Abstract

The analysis of a single surgeon's 5 year attempt at performing autologous tissue breast cancer reconstruction, with one general anesthetic. A single-stage breast cancer reconstruction is successful if after the original reconstruction, no correction for complications, revision of breast mound, or contralateral breast procedures are performed, under general anesthetic, to complete the reconstruction. This is a review of a single surgeon's breast reconstruction practice. Three hundred fifty-six breast cancer reconstruction patients had surgery in a period of 5 years.

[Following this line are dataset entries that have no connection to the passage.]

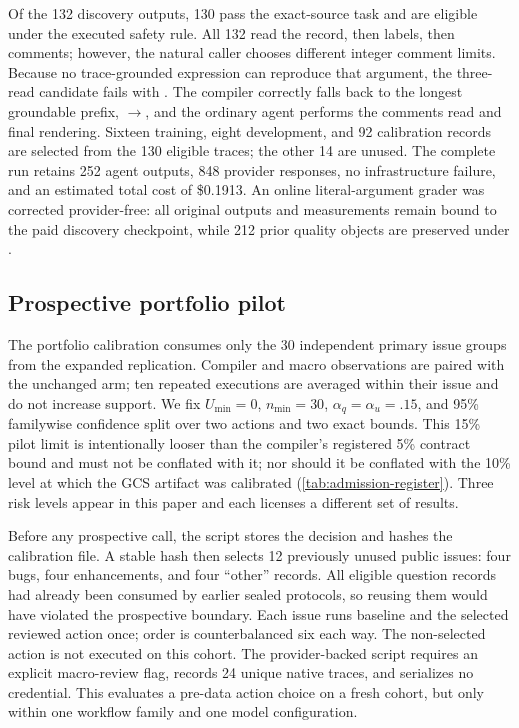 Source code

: Of the 132 discovery outputs, 130 pass the exact-source task and are eligible under the
executed safety rule.  All 132 read the record, then labels, then comments; however, the natural
caller chooses different integer comment limits.  Because no trace-grounded expression
can reproduce that argument, the three-read candidate fails with
.  The compiler correctly falls back to the longest groundable
prefix, $\rightarrow$, and the ordinary agent performs the
comments read and final rendering.  Sixteen training, eight development, and 92 calibration
records are selected from the 130 eligible traces; the other 14 are unused.  The complete
run retains 252 agent outputs, 848 provider responses, no infrastructure failure, and an
estimated total cost of \$0.1913.  An online literal-argument grader was corrected
provider-free: all original outputs and measurements remain bound to the paid discovery
checkpoint, while 212 prior quality objects are preserved under
.

\subsection{Prospective portfolio pilot}
\label{sec:portfolio-methodology}

The portfolio calibration consumes only the 30 independent primary issue groups from the
expanded replication.  Compiler and macro observations are paired with the unchanged arm;
ten repeated executions are averaged within their issue and do not increase support.  We
fix $U_{\min}=0$, $n_{\min}=30$, $\alpha_q=\alpha_u=.15$, and 95\% familywise confidence
split over two actions and two exact bounds.  This 15\% pilot limit is intentionally looser
than the compiler's registered 5\% contract bound and must not be conflated with it; nor
should it be conflated with the 10\% level at which the GCS artifact was calibrated
(\cref{tab:admission-register}).  Three risk levels appear in this paper and each licenses
a different set of results.

Before any prospective call, the script stores the decision and hashes the calibration
file.  A stable hash then selects 12 previously unused public issues: four bugs, four
enhancements, and four ``other'' records.  All eligible question records had already been
consumed by earlier sealed protocols, so reusing them would have violated the prospective
boundary.  Each issue runs baseline and the selected reviewed action once; order is
counterbalanced six each way.  The non-selected action is not executed on this cohort.
The provider-backed script requires an explicit macro-review flag, records 24 unique native
traces, and serializes no credential.  This evaluates a pre-data action choice on a fresh
cohort, but only within one workflow family and one model configuration.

One hundred forty-one of 356 (39.6%) were consecutive attempts at single-stage autologous tissue reconstruction: 106 of 141 (75.1%) were free abdominal flaps (transverse rectus abdominis myocutaneous, muscle-sparing flaps [MS], or deep inferior epigastric artery perforator flaps), 29 of 141 (20.6%) pedicled transverse rectus abdominis myocutaneous flaps, and 6 of 141 (4.3%) latissimus dorsi flaps; 37 of 141 (26.2%) were immediate reconstructions, 100 of 141 (70.9%) delayed reconstructions, and 4 of 141 (2.8%) mixed reconstructions. One hundred seven of the 141 patients (75.9%) had their autologous tissue reconstruction successfully performed in one general anesthetic. Reconstructions requiring more than one general anesthetic were due to 18 of 141 (12.8%) postoperative and donor-site complications, 16 of 141 (11.3%) revisions of breast mound or contralateral breast procedures. A total of 34 of 141 (24.1%) reconstructions required a second general anesthetic for successful completion, only 16 of 141 (11.3%) of autologous tissue breast cancer reconstructions required revisions for symmetry. Therefore, single-stage breast cancer reconstruction is feasible and should be attempted to decrease the morbidity of breast cancer survivors.